# REQUIRED ACTION:
Among the entries that follow, some lines contain the word "given". Show all of them.

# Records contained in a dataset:
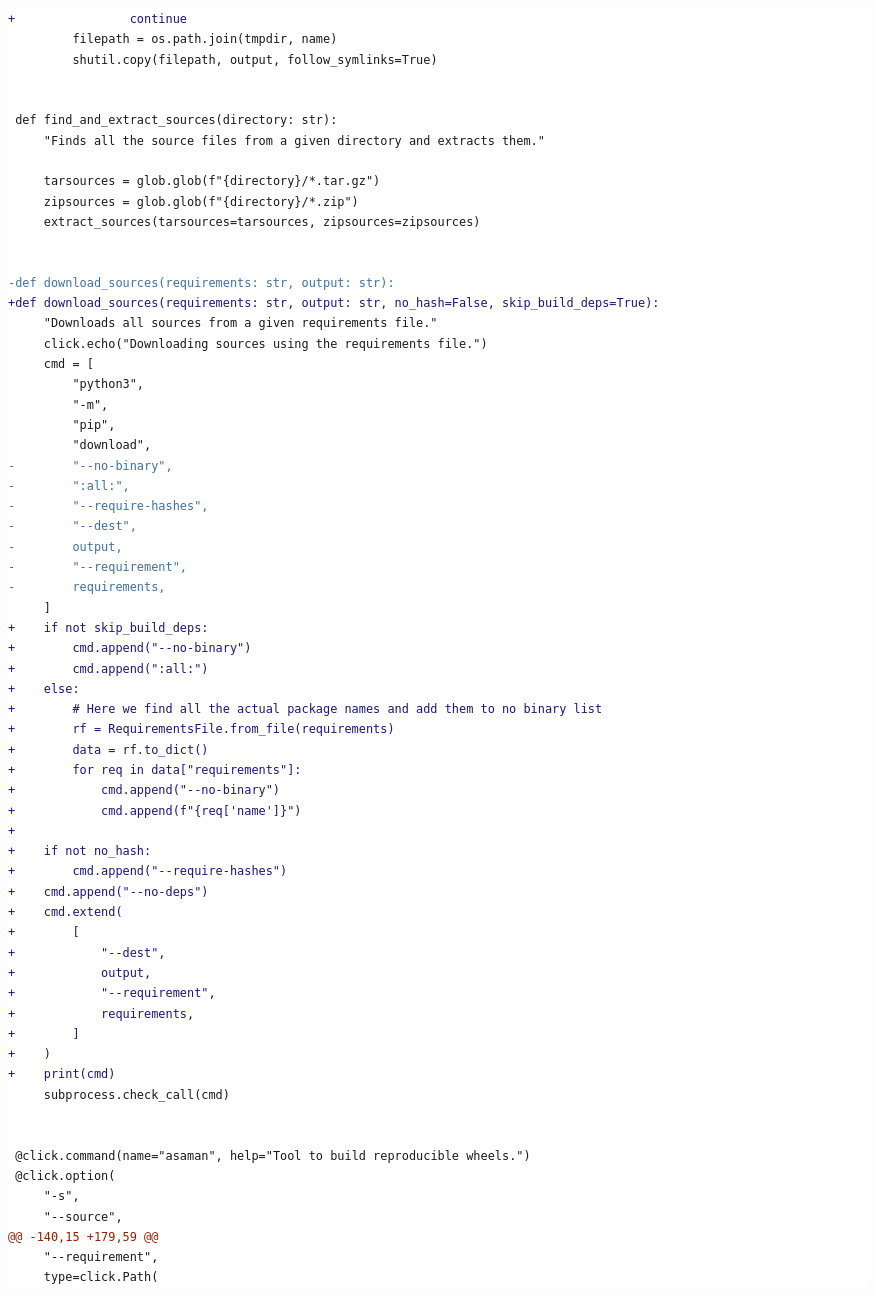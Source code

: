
 ```diff
+                continue
         filepath = os.path.join(tmpdir, name)
         shutil.copy(filepath, output, follow_symlinks=True)
 
 
 def find_and_extract_sources(directory: str):
     "Finds all the source files from a given directory and extracts them."
 
     tarsources = glob.glob(f"{directory}/*.tar.gz")
     zipsources = glob.glob(f"{directory}/*.zip")
     extract_sources(tarsources=tarsources, zipsources=zipsources)
 
 
-def download_sources(requirements: str, output: str):
+def download_sources(requirements: str, output: str, no_hash=False, skip_build_deps=True):
     "Downloads all sources from a given requirements file."
     click.echo("Downloading sources using the requirements file.")
     cmd = [
         "python3",
         "-m",
         "pip",
         "download",
-        "--no-binary",
-        ":all:",
-        "--require-hashes",
-        "--dest",
-        output,
-        "--requirement",
-        requirements,
     ]
+    if not skip_build_deps:
+        cmd.append("--no-binary")
+        cmd.append(":all:")
+    else:
+        # Here we find all the actual package names and add them to no binary list
+        rf = RequirementsFile.from_file(requirements)
+        data = rf.to_dict()
+        for req in data["requirements"]:
+            cmd.append("--no-binary")
+            cmd.append(f"{req['name']}")
+
+    if not no_hash:
+        cmd.append("--require-hashes")
+    cmd.append("--no-deps")
+    cmd.extend(
+        [
+            "--dest",
+            output,
+            "--requirement",
+            requirements,
+        ]
+    )
+    print(cmd)
     subprocess.check_call(cmd)
 
 
 @click.command(name="asaman", help="Tool to build reproducible wheels.")
 @click.option(
     "-s",
     "--source",
@@ -140,15 +179,59 @@
     "--requirement",
     type=click.Path(
```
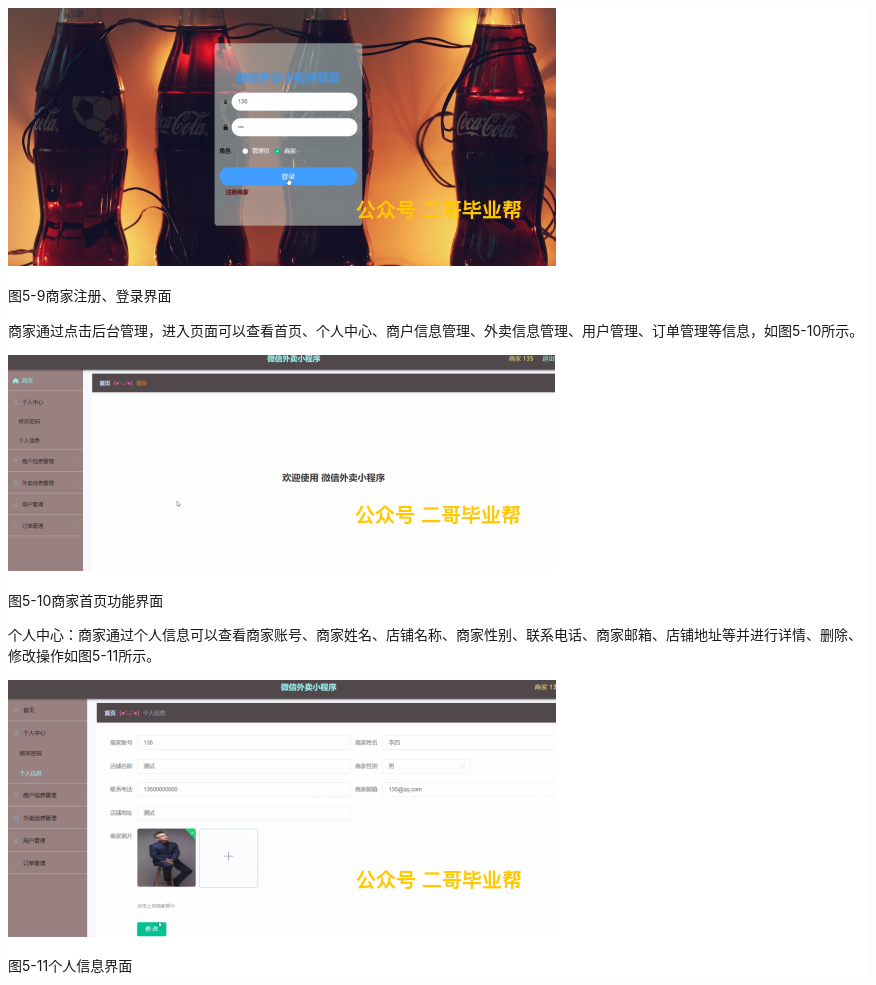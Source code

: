 ![](/md/blog.017.png)

图5-9商家注册、登录界面

商家通过点击后台管理，进入页面可以查看首页、个人中心、商户信息管理、外卖信息管理、用户管理、订单管理等信息，如图5-10所示。

![](/md/blog.018.png)

图5-10商家首页功能界面

个人中心：商家通过个人信息可以查看商家账号、商家姓名、店铺名称、商家性别、联系电话、商家邮箱、店铺地址等并进行详情、删除、修改操作如图5-11所示。

![](/md/blog.019.png)

图5-11个人信息界面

# ANSWER:
     "Finds all the source files from a given directory and extracts them."
     "Downloads all sources from a given requirements file."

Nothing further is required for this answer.